Trench mask is aligned parallel to the crystallographic directions [Olli or raw].

17. The method according to any one of claims 1 to 16, characterized in that the passivation layer (9) has A1 ₂ 0 ₃ and is deposited over the entire surface by means of an ion beam-supported sputtering process step (16).

18. The method according to any one of claims 1 to 17, characterized in that on the basic structure for the formation of

An auxiliary mask layer (12) is deposited over the entire surface of the trench mask and is selectively etched to define the trench region (14).

19. Semiconductor laser device with a basic structure formed on a semiconductor substrate (2), in particular by epitaxial growth, with a first cladding layer (3), an active zone (4) deposited on the first cladding layer (3), consisting of uniform material or of an alternation of Quantum wells and barriers, a second cladding layer (5) deposited on the active zone (4), and a contact layer (6) deposited on the second cladding layer (5), the second cladding layer (5) and the contact layer (6) over the laser-active layer Area to form a substantially strip-shaped web (7) of a web waveguide, characterized in that

- That doping atoms are introduced into a region of the contact layer (6) close to the surface; - That the web (7) of the web waveguide is formed within a trench (8) made in the second cladding layer (5) and the contact layer (6), the width of the gra- 21 bens (8) has a multiple of the width of the web (7).

20. A semiconductor device according to claim 17, characterized in that the doping atoms are introduced by diffusion.
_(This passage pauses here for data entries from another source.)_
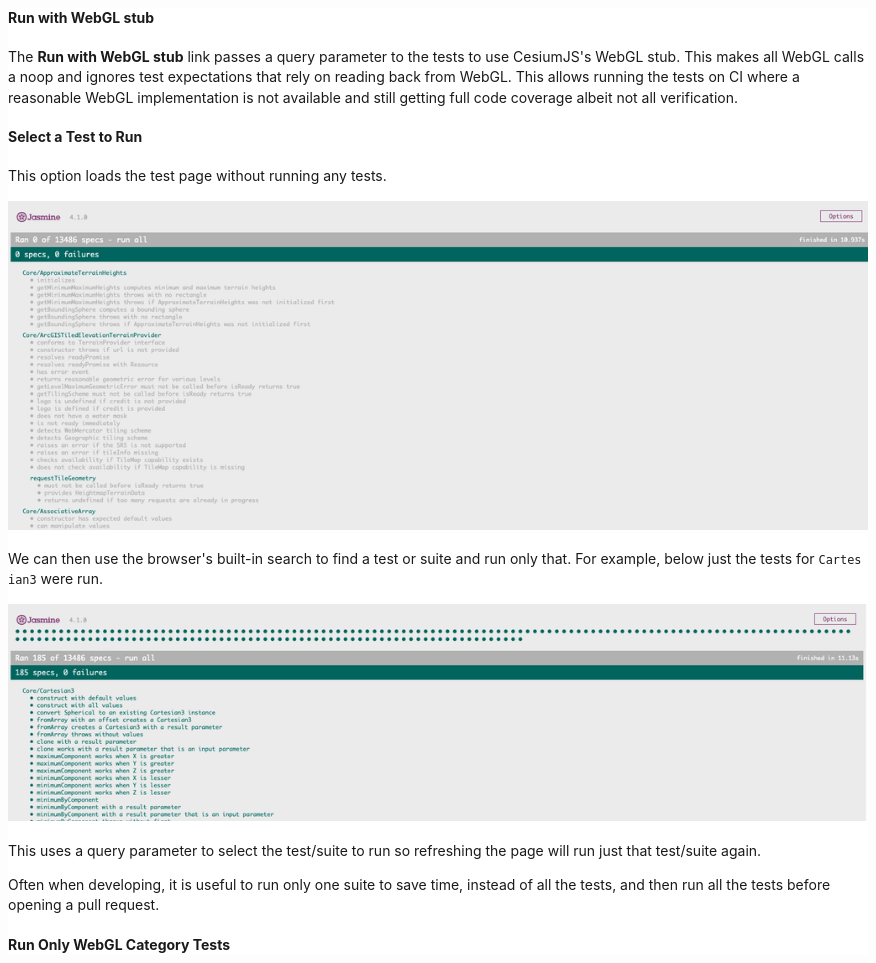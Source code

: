 #### Run with WebGL stub

The **Run with WebGL stub** link passes a query parameter to the tests to use CesiumJS's WebGL stub. This makes all WebGL calls a noop and ignores test expectations that rely on reading back from WebGL. This allows running the tests on CI where a reasonable WebGL implementation is not available and still getting full code coverage albeit not all verification.

#### Select a Test to Run

This option loads the test page without running any tests.

![Browser tests without running any specs](browser-none.png)

We can then use the browser's built-in search to find a test or suite and run only that. For example, below just the tests for `Cartesian3` were run.

![Browser tests with only Cartesian3 specs run](browser-cartesian3.png)

This uses a query parameter to select the test/suite to run so refreshing the page will run just that test/suite again.

Often when developing, it is useful to run only one suite to save time, instead of all the tests, and then run all the tests before opening a pull request.

#### Run Only WebGL Category Tests
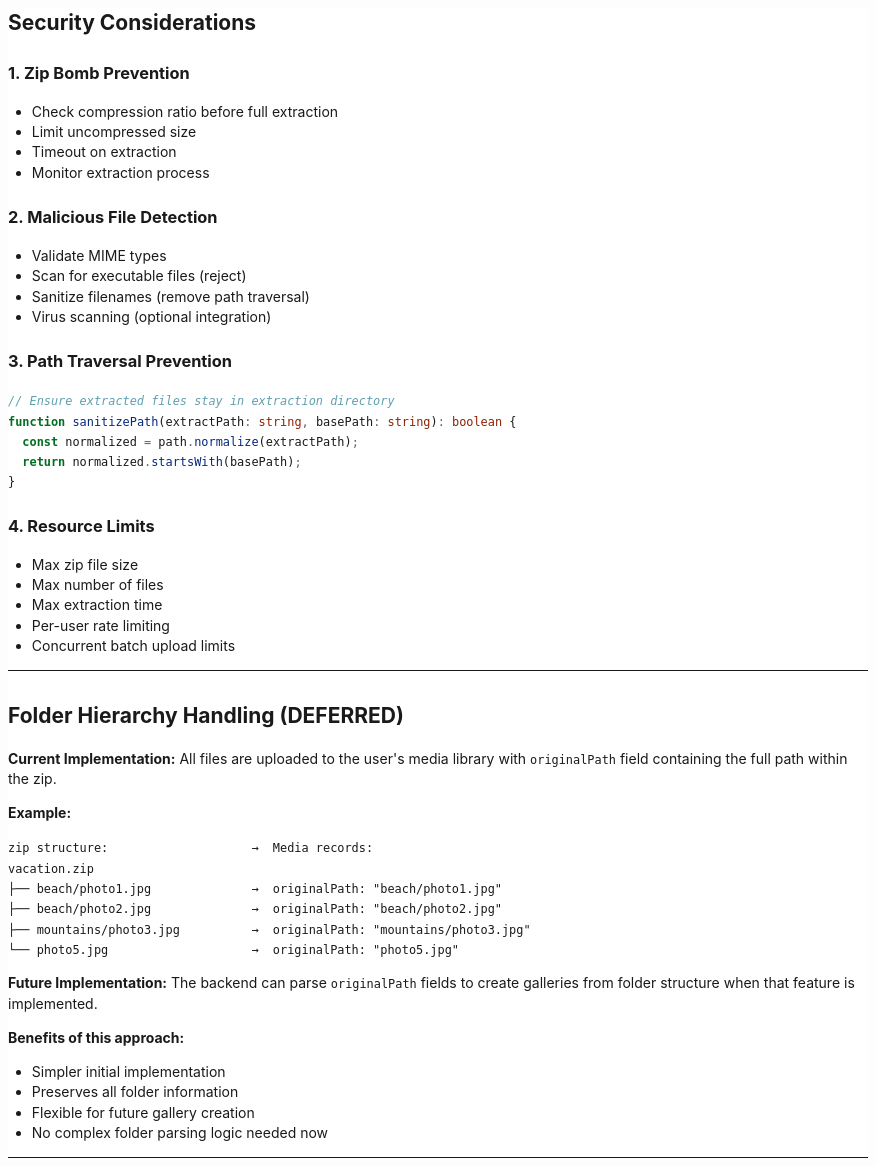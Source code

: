 
## Security Considerations

### 1. Zip Bomb Prevention
- Check compression ratio before full extraction
- Limit uncompressed size
- Timeout on extraction
- Monitor extraction process

### 2. Malicious File Detection
- Validate MIME types
- Scan for executable files (reject)
- Sanitize filenames (remove path traversal)
- Virus scanning (optional integration)

### 3. Path Traversal Prevention
```typescript
// Ensure extracted files stay in extraction directory
function sanitizePath(extractPath: string, basePath: string): boolean {
  const normalized = path.normalize(extractPath);
  return normalized.startsWith(basePath);
}
```

### 4. Resource Limits
- Max zip file size
- Max number of files
- Max extraction time
- Per-user rate limiting
- Concurrent batch upload limits

---

## Folder Hierarchy Handling (DEFERRED)

**Current Implementation:** All files are uploaded to the user's media library with `originalPath` field containing the full path within the zip.

**Example:**
```
zip structure:                    →  Media records:
vacation.zip                         
├── beach/photo1.jpg              →  originalPath: "beach/photo1.jpg"
├── beach/photo2.jpg              →  originalPath: "beach/photo2.jpg"  
├── mountains/photo3.jpg          →  originalPath: "mountains/photo3.jpg"
└── photo5.jpg                    →  originalPath: "photo5.jpg"
```

**Future Implementation:** The backend can parse `originalPath` fields to create galleries from folder structure when that feature is implemented.

**Benefits of this approach:**
- Simpler initial implementation
- Preserves all folder information
- Flexible for future gallery creation
- No complex folder parsing logic needed now

---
21. A semiconductor laser device according to claim 20, characterized in that the doping atoms are Zn atoms and that the diffusion has been carried out by spinning on a Zn-containing A1 ₂ 0 ₃ slurry and subsequent diffusion annealing, for example for 5 seconds at 560 ° C is.

22. A semiconductor laser device according to any one of claims 19 to

21, characterized in that the components of the contact layer (6) lying outside the trench region (14), the side walls and bottoms of the trench (8), and the side walls of the web formed from the second cladding layer (5) and the contact layer (6) (7) are covered essentially conforming to the edges by a passivation layer (9) made of electrically insulating material, and a metallization layer deposited on the passivation layer (9) and the top side (10) of the web (7) that is not covered by the passivation layer (9) (11) is provided for the electrical connection of the web (7).

23. A semiconductor laser device according to one of claims 19 to

22, characterized in that the passivation layer (9) has A1 ₂ 0 ₃ .

24. Semiconductor laser device according to one of claims 19 to 23, characterized in that the second cladding layer (5) has InP, and the contact layer (6) has InGaAs.